TRÊS CORAÇÕES
Viajávamos nos feriados da semana santa, uma ponte me chamou a atenção. Paramos logo imediato, e por sorte tinha lá uns pescadores de mãos trêmulas com peixes a menos e algumas cachaças a mais.
Um deles, o mais extrovertido, talvez até pra aliviar a dor da gota no pé direito, nos deu mais atenção.
Sem rodeios eu quis logo saber:
Porque esse nome de rio tão peculiar?
E ele com a simpatia e quietude dos bons mineiros, me contava, que lá pelos últimos anos da escravidão uma historia de amor aconteceu bem ali onde estávamos.
Um fazendeiro abolicionista tinha uma anomalia curiosa. Ele tinha três corações. Casado com uma dama da corte portuguesa, dona do seu primeiro coração, lhe dera cinco filhos saudáveis e companheiros que ele tinha que deixar vez ou outra, para se empreitar na labuta da extração do ouro, forçando-o a se embrenhar nas matas.
Dessas viagens, dessa convivência rotineira, conheceu e se apaixonou pela esposa do seu falecido capataz. Ela se tornou então a dona do seu segundo coração. Não tiveram filhos.
Ela já os tinha com o falecido. A vida rolou por quilos e quilos de ouro, por chuvas e chuvas. Por estações de seca.
A juventude e doçura da filha mais velha do capataz, moça de gestos delicados, olhos alegres, lábios brilhantes, enfeitando as sardas do seu rosto caipira, era uma luz na alma daquele velho fazendeiro.
A paixão veio mais forte. Ela se apoderou então do seu terceiro coração. Era um único homem com três corações apaixonados.
A sisudez e o respeito da época exigia silêncio.
Aquele sentimento que ela lhe devotava, e o conseqüente fogo daquela paixão, lhe tirava a alegria de viver.
Era uma mistura de desejo e medo que ele não conseguia coordenar.
Ela por sua vez, surpresa com o seu envolvimento espontâneo que surgira no nada, também em silencio, sentia um amargor na garganta.
Um sufoco no peito.

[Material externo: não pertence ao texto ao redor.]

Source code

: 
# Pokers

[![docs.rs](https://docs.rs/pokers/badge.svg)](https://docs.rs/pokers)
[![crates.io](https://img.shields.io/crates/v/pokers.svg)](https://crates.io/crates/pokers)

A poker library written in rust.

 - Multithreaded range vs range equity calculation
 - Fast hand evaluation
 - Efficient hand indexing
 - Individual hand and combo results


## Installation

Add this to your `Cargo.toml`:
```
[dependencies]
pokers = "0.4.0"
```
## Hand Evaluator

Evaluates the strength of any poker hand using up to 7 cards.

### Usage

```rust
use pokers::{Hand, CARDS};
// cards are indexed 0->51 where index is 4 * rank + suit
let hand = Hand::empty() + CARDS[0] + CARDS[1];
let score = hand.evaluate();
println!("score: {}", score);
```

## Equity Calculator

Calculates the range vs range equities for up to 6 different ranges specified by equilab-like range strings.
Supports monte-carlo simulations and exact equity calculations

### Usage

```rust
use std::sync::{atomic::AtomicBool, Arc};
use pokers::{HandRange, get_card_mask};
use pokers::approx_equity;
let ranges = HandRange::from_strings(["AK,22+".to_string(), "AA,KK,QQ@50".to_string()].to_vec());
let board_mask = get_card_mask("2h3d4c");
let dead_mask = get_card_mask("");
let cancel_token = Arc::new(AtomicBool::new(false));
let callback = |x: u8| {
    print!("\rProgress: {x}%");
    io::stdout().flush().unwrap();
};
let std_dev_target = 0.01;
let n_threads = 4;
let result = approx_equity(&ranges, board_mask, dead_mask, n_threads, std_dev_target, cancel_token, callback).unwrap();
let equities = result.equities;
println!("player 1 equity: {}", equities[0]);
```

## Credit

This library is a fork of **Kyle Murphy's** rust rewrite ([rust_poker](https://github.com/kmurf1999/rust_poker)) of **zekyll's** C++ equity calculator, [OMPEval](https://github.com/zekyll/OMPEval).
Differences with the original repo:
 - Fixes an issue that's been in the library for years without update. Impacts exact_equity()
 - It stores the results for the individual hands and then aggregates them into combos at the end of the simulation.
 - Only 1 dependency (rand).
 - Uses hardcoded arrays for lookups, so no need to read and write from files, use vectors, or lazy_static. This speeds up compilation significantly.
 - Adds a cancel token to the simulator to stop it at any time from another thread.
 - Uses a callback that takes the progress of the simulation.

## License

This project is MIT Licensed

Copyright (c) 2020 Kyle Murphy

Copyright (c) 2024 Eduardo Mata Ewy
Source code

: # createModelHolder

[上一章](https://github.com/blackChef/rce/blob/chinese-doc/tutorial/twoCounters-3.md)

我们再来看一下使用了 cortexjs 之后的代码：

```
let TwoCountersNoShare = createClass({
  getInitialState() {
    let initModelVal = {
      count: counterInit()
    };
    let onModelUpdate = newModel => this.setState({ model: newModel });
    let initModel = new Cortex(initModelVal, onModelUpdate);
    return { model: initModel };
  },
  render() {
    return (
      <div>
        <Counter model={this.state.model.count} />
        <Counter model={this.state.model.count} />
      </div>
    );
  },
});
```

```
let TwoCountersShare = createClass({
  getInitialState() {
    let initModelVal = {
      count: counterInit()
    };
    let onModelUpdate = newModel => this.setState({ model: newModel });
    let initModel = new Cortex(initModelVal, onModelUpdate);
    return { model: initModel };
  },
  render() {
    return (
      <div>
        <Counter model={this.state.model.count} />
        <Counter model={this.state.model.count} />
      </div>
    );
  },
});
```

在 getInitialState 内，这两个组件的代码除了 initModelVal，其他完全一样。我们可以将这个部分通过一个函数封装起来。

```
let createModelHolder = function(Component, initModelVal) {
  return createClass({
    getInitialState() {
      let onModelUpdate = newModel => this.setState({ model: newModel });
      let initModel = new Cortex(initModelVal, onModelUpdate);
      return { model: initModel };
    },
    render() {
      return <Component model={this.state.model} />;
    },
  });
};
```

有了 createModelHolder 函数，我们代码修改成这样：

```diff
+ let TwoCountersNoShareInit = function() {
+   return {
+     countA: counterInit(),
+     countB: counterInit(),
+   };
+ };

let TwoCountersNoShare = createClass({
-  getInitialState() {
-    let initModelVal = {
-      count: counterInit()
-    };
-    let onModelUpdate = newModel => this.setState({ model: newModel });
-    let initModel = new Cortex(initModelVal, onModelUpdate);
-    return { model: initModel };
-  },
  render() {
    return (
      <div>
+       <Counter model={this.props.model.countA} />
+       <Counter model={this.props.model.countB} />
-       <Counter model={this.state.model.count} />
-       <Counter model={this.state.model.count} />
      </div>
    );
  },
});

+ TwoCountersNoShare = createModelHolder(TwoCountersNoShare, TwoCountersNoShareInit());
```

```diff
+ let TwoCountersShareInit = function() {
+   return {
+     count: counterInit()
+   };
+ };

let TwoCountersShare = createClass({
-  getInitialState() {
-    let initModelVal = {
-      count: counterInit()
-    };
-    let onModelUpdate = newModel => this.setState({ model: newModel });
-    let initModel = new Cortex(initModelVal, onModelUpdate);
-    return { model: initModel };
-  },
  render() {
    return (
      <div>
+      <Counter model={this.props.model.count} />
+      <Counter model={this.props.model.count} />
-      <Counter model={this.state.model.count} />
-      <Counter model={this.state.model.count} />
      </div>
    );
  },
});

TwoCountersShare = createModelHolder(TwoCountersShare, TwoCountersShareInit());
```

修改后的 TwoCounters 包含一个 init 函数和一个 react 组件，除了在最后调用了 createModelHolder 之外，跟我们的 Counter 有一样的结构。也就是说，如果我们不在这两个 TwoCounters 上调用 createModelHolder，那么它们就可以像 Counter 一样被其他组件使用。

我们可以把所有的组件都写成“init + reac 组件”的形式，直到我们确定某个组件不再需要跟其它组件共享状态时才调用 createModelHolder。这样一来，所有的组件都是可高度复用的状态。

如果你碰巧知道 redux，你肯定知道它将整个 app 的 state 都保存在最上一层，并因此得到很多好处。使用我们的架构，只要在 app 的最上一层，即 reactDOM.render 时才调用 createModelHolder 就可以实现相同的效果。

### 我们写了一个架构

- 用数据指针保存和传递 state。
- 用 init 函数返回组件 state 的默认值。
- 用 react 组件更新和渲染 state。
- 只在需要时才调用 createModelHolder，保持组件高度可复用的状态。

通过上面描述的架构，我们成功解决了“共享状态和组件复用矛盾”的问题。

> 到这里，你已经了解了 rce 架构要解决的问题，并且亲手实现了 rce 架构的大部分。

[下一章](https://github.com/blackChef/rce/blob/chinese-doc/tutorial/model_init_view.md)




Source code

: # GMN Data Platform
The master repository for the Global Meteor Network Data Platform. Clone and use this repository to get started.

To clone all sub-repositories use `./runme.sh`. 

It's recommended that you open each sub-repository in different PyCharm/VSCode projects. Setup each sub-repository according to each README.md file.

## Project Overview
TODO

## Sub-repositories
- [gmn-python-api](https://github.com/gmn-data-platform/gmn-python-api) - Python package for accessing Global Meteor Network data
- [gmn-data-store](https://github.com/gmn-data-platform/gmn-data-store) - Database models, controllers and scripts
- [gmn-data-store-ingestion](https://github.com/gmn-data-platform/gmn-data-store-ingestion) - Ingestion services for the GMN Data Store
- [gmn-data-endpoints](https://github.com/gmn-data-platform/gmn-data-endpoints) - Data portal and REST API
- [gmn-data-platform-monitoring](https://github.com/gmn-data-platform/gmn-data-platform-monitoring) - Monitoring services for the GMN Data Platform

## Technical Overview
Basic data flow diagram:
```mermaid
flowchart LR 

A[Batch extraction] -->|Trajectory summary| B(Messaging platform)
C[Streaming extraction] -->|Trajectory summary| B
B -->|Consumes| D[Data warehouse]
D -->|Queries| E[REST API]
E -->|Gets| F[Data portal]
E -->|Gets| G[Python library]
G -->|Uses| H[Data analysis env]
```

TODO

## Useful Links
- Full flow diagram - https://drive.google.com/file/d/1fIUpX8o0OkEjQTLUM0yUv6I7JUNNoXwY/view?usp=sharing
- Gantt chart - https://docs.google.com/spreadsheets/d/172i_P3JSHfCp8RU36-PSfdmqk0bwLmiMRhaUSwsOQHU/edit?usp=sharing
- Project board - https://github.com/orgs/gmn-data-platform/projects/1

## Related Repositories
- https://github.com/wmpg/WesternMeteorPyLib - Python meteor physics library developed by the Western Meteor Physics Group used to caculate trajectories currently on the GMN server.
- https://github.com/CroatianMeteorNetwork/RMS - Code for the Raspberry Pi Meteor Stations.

Um desejo de falar.
Aqueles olhos brilhantes, ora se confundia com os reflexos da luz, ora com os reflexos das lagrimas.
Ela carregava na alma uma dor e um medo, que lhe tirava o sono.
Queria aquele velho ombro para chorar.
Queria aquele peito cansado para recostar a cabeça e desabafar seus segredos.
Nenhum ousava confessar.
O fazendeiro sem reação e esperança, voltava para casa.
Nas algibeiras riquezas. Na comitiva tesouros.
No peito um vazio da ausência dos seus três amores.
Dizia o pescador, que ao chegar a barranca do rio, dispensou seus fieis escravos que lhe acompanhava. Lhes deu ali, alforria e liberdade para viverem livres.
Caminhou alguns passos, dobrou-se à realidade e assumiu ser um escravo branco. Deixou-se ser engolido pelas correntezas daquele Rio das Mortes. Morria ali com ele, os três corações.
Anos depois nascia mais abaixo a cidade de Três Corações.
Morreu o fazendeiro. Morreu o escravo do amor. Nasceu a história.